Cornthwaite

SDB Popularity Ranking: 10885

Last name: Cornthwaite

SDB Popularity ranking: 10885

This is a Northern English locational surname, of late medieval origins. It derives from the Olde English "cweorn" meaning corn, and the Norse Viking "tveit" - a meadow or clearing. The surname, and all the early recordings, suggest that it derived from a hamlet or village called Cornthwaite or similar spelling, in Lancashire, but the place itself has completely disappeared. This is not in itself totally unusual, some five thousand British surnames are known to originate from now "lost" medieval villages, of whom the only reminder, is the surviving surname. The early church registers of the village of Warton in North Lancashire, include several examples of the surname. This suggests that Cornthwaite was near to Warton, and was probably a small hamlet or even a single farm, that was "cleared" under the Enclosure Acts of the 16th century. Under these acts the common lands were hedged or fenced off, and the tenants had no recourse other than to move elsewhere. When this happened these people took, or were given, as their (new) surname, the name of their former village.
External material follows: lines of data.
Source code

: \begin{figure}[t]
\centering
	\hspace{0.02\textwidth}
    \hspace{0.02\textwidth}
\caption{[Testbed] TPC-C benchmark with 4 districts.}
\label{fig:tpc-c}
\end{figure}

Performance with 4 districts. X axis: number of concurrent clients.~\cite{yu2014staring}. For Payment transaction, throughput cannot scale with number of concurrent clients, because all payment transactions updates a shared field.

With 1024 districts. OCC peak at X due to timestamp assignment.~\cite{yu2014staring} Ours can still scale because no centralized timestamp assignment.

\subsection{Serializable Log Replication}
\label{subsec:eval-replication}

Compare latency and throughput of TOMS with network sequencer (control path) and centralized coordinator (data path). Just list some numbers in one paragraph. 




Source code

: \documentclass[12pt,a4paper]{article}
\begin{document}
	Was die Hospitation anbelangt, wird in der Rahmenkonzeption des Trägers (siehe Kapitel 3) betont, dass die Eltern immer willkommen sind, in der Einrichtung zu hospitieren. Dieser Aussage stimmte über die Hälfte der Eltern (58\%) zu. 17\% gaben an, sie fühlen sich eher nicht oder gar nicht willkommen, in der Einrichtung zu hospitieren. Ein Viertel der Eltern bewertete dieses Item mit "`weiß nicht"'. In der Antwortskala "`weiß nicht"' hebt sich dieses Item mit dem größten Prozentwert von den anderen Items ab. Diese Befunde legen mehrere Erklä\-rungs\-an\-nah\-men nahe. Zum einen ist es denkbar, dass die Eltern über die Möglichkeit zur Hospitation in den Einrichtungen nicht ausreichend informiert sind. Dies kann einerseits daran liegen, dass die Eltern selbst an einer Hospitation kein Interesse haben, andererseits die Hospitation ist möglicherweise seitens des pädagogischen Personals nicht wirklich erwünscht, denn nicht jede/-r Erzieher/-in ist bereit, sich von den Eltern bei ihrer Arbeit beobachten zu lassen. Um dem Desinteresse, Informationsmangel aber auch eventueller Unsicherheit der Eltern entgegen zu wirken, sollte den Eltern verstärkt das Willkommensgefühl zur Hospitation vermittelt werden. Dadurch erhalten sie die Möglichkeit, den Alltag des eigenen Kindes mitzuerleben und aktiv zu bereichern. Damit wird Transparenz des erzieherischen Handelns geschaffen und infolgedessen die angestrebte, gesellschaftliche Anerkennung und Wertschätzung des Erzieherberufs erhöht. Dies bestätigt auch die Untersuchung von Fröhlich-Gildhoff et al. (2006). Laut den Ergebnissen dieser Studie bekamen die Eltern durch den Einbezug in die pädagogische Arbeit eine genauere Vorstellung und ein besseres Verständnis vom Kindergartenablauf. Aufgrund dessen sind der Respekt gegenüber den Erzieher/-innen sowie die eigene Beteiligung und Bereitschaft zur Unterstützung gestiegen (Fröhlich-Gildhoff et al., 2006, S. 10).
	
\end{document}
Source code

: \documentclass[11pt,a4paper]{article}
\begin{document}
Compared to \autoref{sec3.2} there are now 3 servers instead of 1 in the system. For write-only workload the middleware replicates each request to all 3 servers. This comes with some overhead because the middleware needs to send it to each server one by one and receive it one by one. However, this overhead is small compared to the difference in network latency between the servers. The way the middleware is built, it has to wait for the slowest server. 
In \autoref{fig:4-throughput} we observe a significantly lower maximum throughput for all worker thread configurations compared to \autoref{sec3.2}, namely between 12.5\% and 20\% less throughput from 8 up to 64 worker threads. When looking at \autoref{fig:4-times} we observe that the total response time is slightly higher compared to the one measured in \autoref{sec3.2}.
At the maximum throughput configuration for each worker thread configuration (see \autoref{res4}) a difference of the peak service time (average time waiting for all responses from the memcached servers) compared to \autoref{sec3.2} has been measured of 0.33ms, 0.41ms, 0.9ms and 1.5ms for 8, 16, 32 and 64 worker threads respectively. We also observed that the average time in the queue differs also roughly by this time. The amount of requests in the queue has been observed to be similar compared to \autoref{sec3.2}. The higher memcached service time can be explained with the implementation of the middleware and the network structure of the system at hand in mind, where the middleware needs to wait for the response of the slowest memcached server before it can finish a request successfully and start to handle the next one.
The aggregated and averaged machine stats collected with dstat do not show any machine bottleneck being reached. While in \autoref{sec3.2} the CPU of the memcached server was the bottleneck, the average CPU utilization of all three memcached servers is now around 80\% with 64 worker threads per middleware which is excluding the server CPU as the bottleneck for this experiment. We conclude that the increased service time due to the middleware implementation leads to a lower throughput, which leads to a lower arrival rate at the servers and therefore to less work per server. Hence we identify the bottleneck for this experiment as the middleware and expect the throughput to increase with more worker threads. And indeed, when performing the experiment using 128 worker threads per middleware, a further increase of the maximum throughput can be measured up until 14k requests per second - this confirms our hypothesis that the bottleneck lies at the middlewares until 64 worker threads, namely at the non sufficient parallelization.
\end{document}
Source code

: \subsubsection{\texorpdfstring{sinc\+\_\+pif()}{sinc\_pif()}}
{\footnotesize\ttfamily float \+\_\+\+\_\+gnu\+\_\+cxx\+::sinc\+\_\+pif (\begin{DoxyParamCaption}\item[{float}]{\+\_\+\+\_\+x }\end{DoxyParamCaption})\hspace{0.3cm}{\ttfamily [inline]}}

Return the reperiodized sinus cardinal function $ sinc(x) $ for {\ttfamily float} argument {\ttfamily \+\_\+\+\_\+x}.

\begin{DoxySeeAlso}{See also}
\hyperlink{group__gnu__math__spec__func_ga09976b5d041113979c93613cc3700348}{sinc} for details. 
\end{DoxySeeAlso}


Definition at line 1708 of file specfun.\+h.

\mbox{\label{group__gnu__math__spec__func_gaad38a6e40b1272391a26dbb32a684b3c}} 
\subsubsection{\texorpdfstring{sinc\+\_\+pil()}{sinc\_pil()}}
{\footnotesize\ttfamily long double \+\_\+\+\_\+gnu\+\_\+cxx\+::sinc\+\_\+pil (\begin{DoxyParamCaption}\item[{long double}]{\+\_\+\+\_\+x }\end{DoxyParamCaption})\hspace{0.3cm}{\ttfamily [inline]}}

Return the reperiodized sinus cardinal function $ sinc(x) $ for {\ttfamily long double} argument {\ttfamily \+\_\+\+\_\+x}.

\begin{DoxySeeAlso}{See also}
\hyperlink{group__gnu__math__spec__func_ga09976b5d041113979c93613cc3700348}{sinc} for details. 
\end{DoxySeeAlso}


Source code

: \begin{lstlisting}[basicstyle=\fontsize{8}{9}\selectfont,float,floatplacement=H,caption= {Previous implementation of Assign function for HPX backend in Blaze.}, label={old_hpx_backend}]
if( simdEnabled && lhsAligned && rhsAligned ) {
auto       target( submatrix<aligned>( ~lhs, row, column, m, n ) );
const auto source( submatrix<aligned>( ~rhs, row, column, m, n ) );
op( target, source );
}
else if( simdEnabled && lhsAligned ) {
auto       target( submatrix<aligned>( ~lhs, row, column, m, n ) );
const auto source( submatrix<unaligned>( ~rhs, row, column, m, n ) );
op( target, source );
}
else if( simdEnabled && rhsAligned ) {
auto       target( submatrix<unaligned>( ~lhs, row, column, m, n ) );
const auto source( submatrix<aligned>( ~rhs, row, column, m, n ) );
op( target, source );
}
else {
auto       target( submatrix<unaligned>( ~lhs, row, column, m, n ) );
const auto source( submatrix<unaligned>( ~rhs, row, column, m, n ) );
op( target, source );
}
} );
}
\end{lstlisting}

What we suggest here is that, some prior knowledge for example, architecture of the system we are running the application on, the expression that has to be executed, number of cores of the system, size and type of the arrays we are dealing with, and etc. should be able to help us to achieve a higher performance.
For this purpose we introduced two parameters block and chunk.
Register recordings include the marriage of Edward Cornethwaite to Elizabeth Waller at Warton, on October 18th 1593, and Hugonis Cornethwaite, christened at Warton on August 14th 1597. The earliest surname recording maybe that of Edwardi Cornthwett, which was dated July 5th 1592, in the church register of Warton, during the reign of Queen Elizabeth 1st, known as "Good Queen Bess", 1558 - 1603.